MATERIAL FOR THIS EXERCISE:
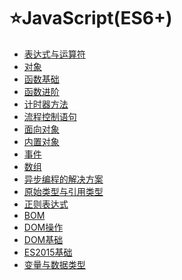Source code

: # ⭐JavaScript(ES6+)
- [表达式与运算符](/ProjectDocs/编程基础/JavaScript(ES6+)/表达式与运算符.md)
- [对象](/ProjectDocs/编程基础/JavaScript(ES6+)/对象.md)
- [函数基础](/ProjectDocs/编程基础/JavaScript(ES6+)/函数基础.md)
- [函数进阶](/ProjectDocs/编程基础/JavaScript(ES6+)/函数进阶.md)
- [计时器方法](/ProjectDocs/编程基础/JavaScript(ES6+)/计时器方法.md)
- [流程控制语句](/ProjectDocs/编程基础/JavaScript(ES6+)/流程控制语句.md)
- [面向对象](/ProjectDocs/编程基础/JavaScript(ES6+)/面向对象.md)
- [内置对象](/ProjectDocs/编程基础/JavaScript(ES6+)/内置对象.md)
- [事件](/ProjectDocs/编程基础/JavaScript(ES6+)/事件.md)
- [数组](/ProjectDocs/编程基础/JavaScript(ES6+)/数组.md)
- [异步编程的解决方案](/ProjectDocs/编程基础/JavaScript(ES6+)/异步编程的解决方案.md)
- [原始类型与引用类型](/ProjectDocs/编程基础/JavaScript(ES6+)/原始类型与引用类型.md)
- [正则表达式](/ProjectDocs/编程基础/JavaScript(ES6+)/正则表达式.md)
- [BOM](/ProjectDocs/编程基础/JavaScript(ES6+)/BOM.md)
- [DOM操作](/ProjectDocs/编程基础/JavaScript(ES6+)/DOM操作.md)
- [DOM基础](/ProjectDocs/编程基础/JavaScript(ES6+)/DOM基础.md)
- [ES2015基础](/ProjectDocs/编程基础/JavaScript(ES6+)/ES2015基础.md)
- [变量与数据类型](/ProjectDocs/编程基础/JavaScript(ES6+)/变量与数据类型.md)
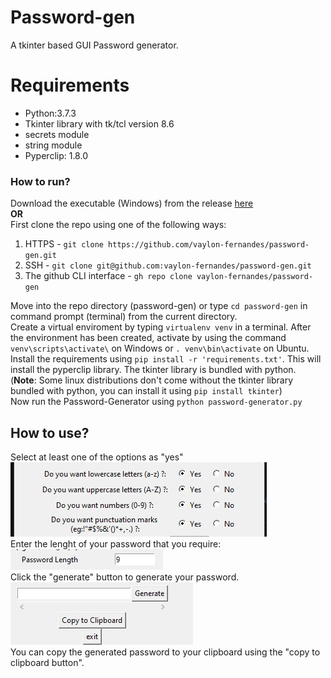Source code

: # Password-gen

A tkinter based GUI Password generator.

# Requirements

- Python:3.7.3<br>
- Tkinter library with tk/tcl version 8.6<br>
- secrets module<br>
- string module<br>
- Pyperclip: 1.8.0

### How to run?

Download the executable (Windows) from the release [here](https://github.com/vaylon-fernandes/password-gen/releases/tag/v1.0.0) <br>
**OR** <br>
First clone the repo using one of the following ways:

1. HTTPS - `git clone https://github.com/vaylon-fernandes/password-gen.git`
2. SSH - `git clone git@github.com:vaylon-fernandes/password-gen.git`
3. The github CLI interface - `gh repo clone vaylon-fernandes/password-gen` <br>

Move into the repo directory (password-gen) or type `cd password-gen` in command prompt (terminal) from the current directory.
<br> Create a virtual enviroment by typing `virtualenv venv` in a terminal. After the environment has been created, activate by using the command `venv\scripts\activate\` on Windows or `. venv\bin\activate` on Ubuntu.<br>
Install the requirements using `pip install -r 'requirements.txt'`. This will install the pyperclip library. The tkinter library is bundled with python.<br>
(**Note**: Some linux distributions don't come without the tkinter library bundled with python, you can install it using `pip install tkinter`)<br>
Now run the Password-Generator using `python password-generator.py` <br>

## How to use?

Select at least one of the options as "yes" <br>
![options](/images/options.jpg "options") <br>
Enter the lenght of your password that you require: <br>
![password length](/images/password_length.jpg "Password Length")<br>
Click the "generate" button to generate your password.<br>
![generate](/images/generate.jpg "generate")<br>
You can copy the generated password to your clipboard using the "copy to clipboard button".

ABOUT THIS TASK: Transcribe exactly the lines from the one containing "Move into the" through the end of the records, both included, and nothing else.

RESULT OF THE EXERCISE:
Move into the repo directory (password-gen) or type `cd password-gen` in command prompt (terminal) from the current directory.
<br> Create a virtual enviroment by typing `virtualenv venv` in a terminal. After the environment has been created, activate by using the command `venv\scripts\activate\` on Windows or `. venv\bin\activate` on Ubuntu.<br>
Install the requirements using `pip install -r 'requirements.txt'`. This will install the pyperclip library. The tkinter library is bundled with python.<br>
(**Note**: Some linux distributions don't come without the tkinter library bundled with python, you can install it using `pip install tkinter`)<br>
Now run the Password-Generator using `python password-generator.py` <br>

## How to use?

Select at least one of the options as "yes" <br>
![options](/images/options.jpg "options") <br>
Enter the lenght of your password that you require: <br>
![password length](/images/password_length.jpg "Password Length")<br>
Click the "generate" button to generate your password.<br>
![generate](/images/generate.jpg "generate")<br>
You can copy the generated password to your clipboard using the "copy to clipboard button".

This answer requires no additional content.